* THE DATA
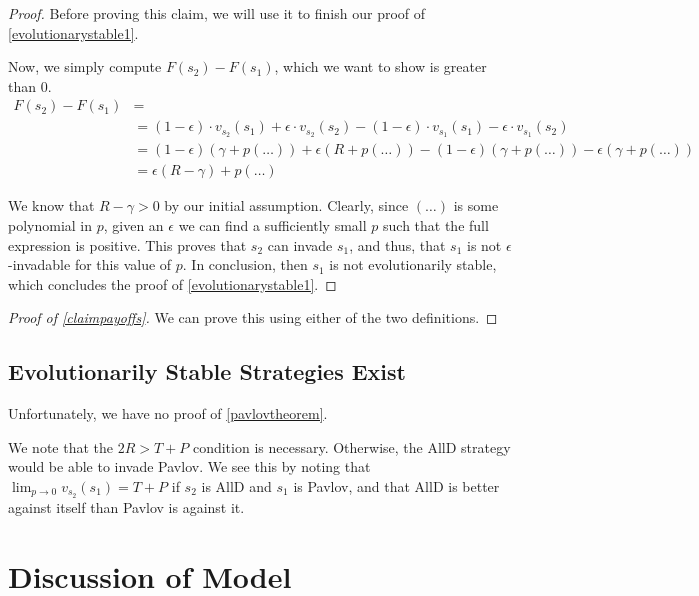 \documentclass[11pt]{amsart}
\theoremstyle{definition}
\theoremstyle{remark}
\begin{document}
\begin{proof}
      Before proving this claim, we will use it to finish our proof of \cref{evolutionarystable1}.

      Now, we simply compute $F(s_2) - F(s_1)$, which we want to show is greater than 0.
      \begin{align*}
        F(s_2) - F(s_1) &= \\
        &= (1 - \epsilon) \cdot v_{s_2}(s_1) + \epsilon \cdot v_{s_2}(s_2) - (1 - \epsilon) \cdot v_{s_1}(s_1) - \epsilon \cdot v_{s_1}(s_2) \\
        &= (1 - \epsilon) (\gamma + p(\ldots)) + \epsilon (R + p(\ldots)) - (1-\epsilon) (\gamma + p(\ldots)) - \epsilon (\gamma + p(\ldots)) \\
        &= \epsilon (R - \gamma) + p(\ldots)
      \end{align*}

      We know that $R - \gamma > 0$ by our initial assumption. Clearly, since $(\ldots)$ is some polynomial in $p$, given an $\epsilon$ we can find a sufficiently small $p$ such that the full expression is positive. This proves that $s_2$ can invade $s_1$, and thus, that $s_1$ is not $\epsilon$-invadable for this value of $p$. In conclusion, then $s_1$ is not evolutionarily stable, which concludes the proof of \cref{evolutionarystable1}.

    \end{proof}

    \begin{proof}[Proof of \cref{claimpayoffs}]
      We can prove this using either of the two definitions.
    \end{proof}

    \subsection{Evolutionarily Stable Strategies Exist}

    Unfortunately, we have no proof of \cref{pavlovtheorem}.

    We note that the $2R > T + P$ condition is necessary. Otherwise, the AllD strategy would be able to invade Pavlov. We see this by noting that $\lim_{p \to 0} v_{s_2}(s_1) = T + P$ if $s_2$ is AllD and $s_1$ is Pavlov, and that AllD is better against itself than Pavlov is against it.



    \section{Discussion of Model}
    \label{sectiondiscussion}
\end{document}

* EXERCISE DETAILS
Search the data above for the string "ldots". Report every line where it is found.

* REPLY TO THE TASK
        &= (1 - \epsilon) (\gamma + p(\ldots)) + \epsilon (R + p(\ldots)) - (1-\epsilon) (\gamma + p(\ldots)) - \epsilon (\gamma + p(\ldots)) \\
        &= \epsilon (R - \gamma) + p(\ldots)
      We know that $R - \gamma > 0$ by our initial assumption. Clearly, since $(\ldots)$ is some polynomial in $p$, given an $\epsilon$ we can find a sufficiently small $p$ such that the full expression is positive. This proves that $s_2$ can invade $s_1$, and thus, that $s_1$ is not $\epsilon$-invadable for this value of $p$. In conclusion, then $s_1$ is not evolutionarily stable, which concludes the proof of \cref{evolutionarystable1}.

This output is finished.